I am a youth worker,and many of the boys I work with are so angry at the world, and especially at women and girls. They talk of them in awful ways. Many of them have been viewing hardcore porn from a young age. They are addicted to their xboxes, and seem so hopeless and aimless about their futures, whilst simultaneously having a massive sense of entitlement. Some of them are from very disadvantaged backgrounds, but many aren't.

The porn issue is a big influence, teaching boys to hate and despise women and damaging their ability to form healthy relationships with girls. Too many people are still stuck in the idea that porn is fun and only nasty sex negative prudes object. You have described the consequences, which are not at all fun or positive.

These kids are also a generation that have very little responsibilty in real life away from the fantasy worlds of the internet and games.

We do need a broader movement to address the harm that porn and the detachment from ordinary life is having on boy children. One or two individual parents can have influence but you can only do so much against social forces and peer pressure that push them to hate women so much.

LaSqrrl · 14/05/2018 01:35

There is not a lot you can do to stop a boy becoming a future misogynist, it really depends on their own personality as to whether they absorb it or not. I am basically saying 'it takes a village', and at the moment, most of that village is really working against you. Absolutely I applaud you for thinking about it, and trying to make a difference. But do not take it on as a personal failure if he does not turn out the way you had hoped. Feminists/lesbians of the late 70s/early 80s had this mission, these sons now being about mid-30s. There has really not been much of a cultural shift overall, sadly.

pigsknickers · 15/05/2018 20:05

That was a really interesting point upthread about imaginative play and role-playing.

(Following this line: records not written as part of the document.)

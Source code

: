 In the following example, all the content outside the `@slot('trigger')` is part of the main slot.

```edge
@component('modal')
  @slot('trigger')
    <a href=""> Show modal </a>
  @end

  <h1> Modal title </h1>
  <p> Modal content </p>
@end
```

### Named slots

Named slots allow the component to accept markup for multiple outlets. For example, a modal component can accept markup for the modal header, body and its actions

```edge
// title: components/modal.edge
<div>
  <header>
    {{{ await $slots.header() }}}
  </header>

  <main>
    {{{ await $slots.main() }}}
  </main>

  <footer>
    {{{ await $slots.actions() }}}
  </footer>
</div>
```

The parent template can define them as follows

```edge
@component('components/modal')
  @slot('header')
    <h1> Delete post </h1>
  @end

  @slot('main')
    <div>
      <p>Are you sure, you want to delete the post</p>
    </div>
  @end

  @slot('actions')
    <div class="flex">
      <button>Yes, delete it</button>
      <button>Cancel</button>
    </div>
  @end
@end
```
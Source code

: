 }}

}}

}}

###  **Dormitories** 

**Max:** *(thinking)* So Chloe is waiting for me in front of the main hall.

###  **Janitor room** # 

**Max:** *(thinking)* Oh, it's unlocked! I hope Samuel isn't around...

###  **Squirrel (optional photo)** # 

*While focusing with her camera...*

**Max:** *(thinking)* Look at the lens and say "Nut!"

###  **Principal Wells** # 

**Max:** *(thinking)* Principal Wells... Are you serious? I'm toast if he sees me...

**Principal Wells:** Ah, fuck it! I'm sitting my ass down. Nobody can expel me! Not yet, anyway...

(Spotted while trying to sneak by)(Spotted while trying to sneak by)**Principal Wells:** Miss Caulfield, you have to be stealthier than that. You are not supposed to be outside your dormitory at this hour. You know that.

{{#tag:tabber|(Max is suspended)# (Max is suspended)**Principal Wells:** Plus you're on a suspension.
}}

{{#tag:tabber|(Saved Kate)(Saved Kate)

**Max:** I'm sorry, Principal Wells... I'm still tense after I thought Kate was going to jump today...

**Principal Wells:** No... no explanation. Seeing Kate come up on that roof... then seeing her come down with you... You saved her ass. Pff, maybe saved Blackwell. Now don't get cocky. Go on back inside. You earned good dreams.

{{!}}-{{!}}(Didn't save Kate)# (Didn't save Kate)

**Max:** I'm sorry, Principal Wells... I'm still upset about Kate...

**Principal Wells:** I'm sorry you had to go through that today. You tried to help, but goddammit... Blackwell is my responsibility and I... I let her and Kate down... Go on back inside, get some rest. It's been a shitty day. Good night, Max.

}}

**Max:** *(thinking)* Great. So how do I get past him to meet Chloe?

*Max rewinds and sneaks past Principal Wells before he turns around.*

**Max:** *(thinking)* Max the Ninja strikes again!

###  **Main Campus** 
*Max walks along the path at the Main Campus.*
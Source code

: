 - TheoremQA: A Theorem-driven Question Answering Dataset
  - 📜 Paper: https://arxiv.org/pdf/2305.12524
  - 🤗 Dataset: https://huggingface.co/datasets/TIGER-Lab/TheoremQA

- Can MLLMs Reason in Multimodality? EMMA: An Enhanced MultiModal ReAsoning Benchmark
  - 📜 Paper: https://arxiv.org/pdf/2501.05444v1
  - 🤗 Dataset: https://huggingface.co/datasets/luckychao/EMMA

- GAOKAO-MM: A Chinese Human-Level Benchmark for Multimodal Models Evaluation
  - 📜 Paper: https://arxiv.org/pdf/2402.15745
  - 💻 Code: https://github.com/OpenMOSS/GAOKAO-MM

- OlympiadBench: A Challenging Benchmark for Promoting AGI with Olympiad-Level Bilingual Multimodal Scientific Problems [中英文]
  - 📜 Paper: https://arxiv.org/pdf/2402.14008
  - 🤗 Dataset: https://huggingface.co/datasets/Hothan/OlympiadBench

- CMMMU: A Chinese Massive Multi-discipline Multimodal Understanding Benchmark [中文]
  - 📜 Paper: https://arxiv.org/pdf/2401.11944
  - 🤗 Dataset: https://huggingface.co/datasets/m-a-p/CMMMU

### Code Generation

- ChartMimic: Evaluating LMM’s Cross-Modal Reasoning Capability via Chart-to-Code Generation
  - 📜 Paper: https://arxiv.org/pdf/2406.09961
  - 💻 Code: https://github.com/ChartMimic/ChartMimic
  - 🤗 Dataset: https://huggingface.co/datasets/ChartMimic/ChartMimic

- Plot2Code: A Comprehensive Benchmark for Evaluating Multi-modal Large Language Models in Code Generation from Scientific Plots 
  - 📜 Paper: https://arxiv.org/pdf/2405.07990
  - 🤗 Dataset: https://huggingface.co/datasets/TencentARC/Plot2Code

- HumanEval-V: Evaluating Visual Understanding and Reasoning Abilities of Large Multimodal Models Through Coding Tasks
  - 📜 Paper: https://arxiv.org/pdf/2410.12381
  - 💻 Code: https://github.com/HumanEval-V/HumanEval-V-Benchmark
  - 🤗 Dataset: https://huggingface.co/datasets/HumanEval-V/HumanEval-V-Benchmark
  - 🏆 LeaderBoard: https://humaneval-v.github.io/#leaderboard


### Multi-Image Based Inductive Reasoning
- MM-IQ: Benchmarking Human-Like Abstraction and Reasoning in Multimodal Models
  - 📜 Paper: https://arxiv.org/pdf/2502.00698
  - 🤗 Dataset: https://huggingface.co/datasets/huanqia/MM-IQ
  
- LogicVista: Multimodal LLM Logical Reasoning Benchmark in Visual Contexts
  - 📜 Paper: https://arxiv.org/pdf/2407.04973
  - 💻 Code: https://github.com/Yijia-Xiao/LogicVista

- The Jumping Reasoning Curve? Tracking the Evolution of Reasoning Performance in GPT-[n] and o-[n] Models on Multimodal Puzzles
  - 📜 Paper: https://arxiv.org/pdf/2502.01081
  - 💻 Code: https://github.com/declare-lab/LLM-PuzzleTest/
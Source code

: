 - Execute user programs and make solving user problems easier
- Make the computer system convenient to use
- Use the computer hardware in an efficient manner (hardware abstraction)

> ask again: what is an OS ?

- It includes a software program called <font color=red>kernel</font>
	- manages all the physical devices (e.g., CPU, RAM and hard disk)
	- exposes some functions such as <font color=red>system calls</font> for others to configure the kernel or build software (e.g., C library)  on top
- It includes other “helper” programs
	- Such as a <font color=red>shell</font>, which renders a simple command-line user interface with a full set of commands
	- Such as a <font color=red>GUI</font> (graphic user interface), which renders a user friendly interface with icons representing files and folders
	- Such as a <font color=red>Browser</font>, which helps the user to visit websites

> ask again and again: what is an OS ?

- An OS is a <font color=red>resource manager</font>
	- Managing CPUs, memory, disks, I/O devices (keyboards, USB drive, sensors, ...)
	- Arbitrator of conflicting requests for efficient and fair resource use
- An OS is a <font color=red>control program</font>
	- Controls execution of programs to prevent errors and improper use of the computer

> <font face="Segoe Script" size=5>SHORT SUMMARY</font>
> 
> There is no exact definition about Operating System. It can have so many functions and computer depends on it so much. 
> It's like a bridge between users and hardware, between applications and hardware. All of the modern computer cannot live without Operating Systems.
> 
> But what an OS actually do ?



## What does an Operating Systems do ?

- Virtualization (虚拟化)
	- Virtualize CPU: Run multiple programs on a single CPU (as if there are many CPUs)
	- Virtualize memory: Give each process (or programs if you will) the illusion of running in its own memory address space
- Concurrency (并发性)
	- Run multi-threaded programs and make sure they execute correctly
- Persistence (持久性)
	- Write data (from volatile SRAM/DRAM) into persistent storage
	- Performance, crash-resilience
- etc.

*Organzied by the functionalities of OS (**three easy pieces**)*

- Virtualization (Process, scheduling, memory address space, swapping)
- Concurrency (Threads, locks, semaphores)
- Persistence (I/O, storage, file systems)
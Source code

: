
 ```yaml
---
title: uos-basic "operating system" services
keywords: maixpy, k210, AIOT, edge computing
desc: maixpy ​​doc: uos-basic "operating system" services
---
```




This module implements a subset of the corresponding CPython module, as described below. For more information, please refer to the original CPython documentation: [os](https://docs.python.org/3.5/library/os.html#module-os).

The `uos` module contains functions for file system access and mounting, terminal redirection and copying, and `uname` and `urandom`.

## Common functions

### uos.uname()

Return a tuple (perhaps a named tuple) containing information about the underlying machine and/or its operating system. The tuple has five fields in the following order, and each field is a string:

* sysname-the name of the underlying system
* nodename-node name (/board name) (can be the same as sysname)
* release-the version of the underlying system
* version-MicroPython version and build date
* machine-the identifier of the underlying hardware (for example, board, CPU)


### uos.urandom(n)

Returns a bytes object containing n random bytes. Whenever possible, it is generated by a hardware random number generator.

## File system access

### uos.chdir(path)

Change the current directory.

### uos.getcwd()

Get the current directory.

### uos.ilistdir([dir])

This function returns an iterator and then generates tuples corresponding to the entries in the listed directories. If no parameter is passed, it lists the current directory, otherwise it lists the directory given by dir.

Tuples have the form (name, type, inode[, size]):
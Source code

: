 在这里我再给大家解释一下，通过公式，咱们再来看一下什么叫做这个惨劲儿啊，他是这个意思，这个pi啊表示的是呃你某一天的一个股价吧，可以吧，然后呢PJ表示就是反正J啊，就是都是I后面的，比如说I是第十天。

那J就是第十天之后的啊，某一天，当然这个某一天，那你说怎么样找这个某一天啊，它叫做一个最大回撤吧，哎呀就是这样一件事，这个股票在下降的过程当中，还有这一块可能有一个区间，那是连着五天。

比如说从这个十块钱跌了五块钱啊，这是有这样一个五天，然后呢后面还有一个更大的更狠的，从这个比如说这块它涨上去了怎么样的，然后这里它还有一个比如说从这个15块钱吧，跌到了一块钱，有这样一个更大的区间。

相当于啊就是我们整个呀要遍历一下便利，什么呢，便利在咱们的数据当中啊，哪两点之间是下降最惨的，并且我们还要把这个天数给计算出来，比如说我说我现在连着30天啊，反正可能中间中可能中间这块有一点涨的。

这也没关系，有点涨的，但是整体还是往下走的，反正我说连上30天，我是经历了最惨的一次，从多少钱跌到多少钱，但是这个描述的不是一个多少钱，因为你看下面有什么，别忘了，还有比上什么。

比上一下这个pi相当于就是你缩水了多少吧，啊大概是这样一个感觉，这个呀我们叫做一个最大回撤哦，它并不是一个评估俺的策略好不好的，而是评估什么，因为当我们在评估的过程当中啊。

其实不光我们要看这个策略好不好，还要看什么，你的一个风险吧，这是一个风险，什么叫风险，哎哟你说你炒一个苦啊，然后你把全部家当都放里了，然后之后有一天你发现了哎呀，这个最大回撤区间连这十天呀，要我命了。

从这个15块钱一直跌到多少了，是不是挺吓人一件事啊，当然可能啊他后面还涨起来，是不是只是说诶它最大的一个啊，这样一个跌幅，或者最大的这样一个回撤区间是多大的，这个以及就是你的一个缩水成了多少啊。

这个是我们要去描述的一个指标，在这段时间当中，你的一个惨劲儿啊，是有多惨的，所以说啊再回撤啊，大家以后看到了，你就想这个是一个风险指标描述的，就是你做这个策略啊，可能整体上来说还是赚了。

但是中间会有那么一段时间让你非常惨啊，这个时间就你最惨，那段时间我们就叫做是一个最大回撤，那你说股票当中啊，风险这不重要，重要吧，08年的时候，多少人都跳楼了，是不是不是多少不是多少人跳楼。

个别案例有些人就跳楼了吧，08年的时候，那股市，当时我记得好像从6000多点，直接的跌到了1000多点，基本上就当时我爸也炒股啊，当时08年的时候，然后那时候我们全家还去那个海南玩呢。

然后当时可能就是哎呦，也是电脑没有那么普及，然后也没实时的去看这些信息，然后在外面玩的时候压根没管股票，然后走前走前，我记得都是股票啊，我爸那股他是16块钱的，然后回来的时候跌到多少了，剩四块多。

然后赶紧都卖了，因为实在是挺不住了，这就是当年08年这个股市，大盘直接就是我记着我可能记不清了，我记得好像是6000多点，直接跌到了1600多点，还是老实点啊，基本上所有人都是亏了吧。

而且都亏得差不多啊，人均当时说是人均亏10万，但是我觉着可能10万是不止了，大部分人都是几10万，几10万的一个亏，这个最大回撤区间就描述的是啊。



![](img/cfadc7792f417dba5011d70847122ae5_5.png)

I've noticed exactly the same with my 3yo; with female friends he gets involved in sometimes quite complicated games of make-believe, whereas with other boys he tends to just charge about. He enjoys both but does seem most at ease when he's in a small group of girls, especially if they're a bit older than him. Rough-and-tumble, fighting games really upset him and I do try and steer him away from this sort of play when I see him getting overwhelmed.

The sort of "boys will be boys" commentary I hear from other parents really grates on me (and I'm sure I induce a fair bit of eye-rolling at the various playgroups we go to). We live in a fairly conservative, traditional area and I'm aware that my sons are going to be exposed to ever more gender-stereotyping bullshit as they get older. I'm hoping that by nurturing their innate sweetness and allowing them to develop their interests and personalities without reference to society's gendered expectations, they'll stand a good chance of growing into decent men.

Backingvocals · 15/05/2018 20:16

Agree with xxyzz

My boy is growing up without a father so we spend time envisaging what a lovely man and Dad he will be one day. I need him to know that he will be great even without an immediate role model because I trust in him.

Not relevant in your situation but I think it’s important to show that you have confidence in their inner loveliness rather than that you believe they are naturally not lovely and need to be corrected.

Also it’s definitely true that boys are taught to play down their feelings. And from a very young age. There’s an alpha male competition going on in my son’s class right now and he’s 8. I hate it.

I tell him all the time that he is strong because he cries and shares his feelings. I think he is taking that on.

And also I agree with a pp that life can be hard for men and our boys need just as much love and attention and support and protection to navigate this world as girls. Just protection from different things.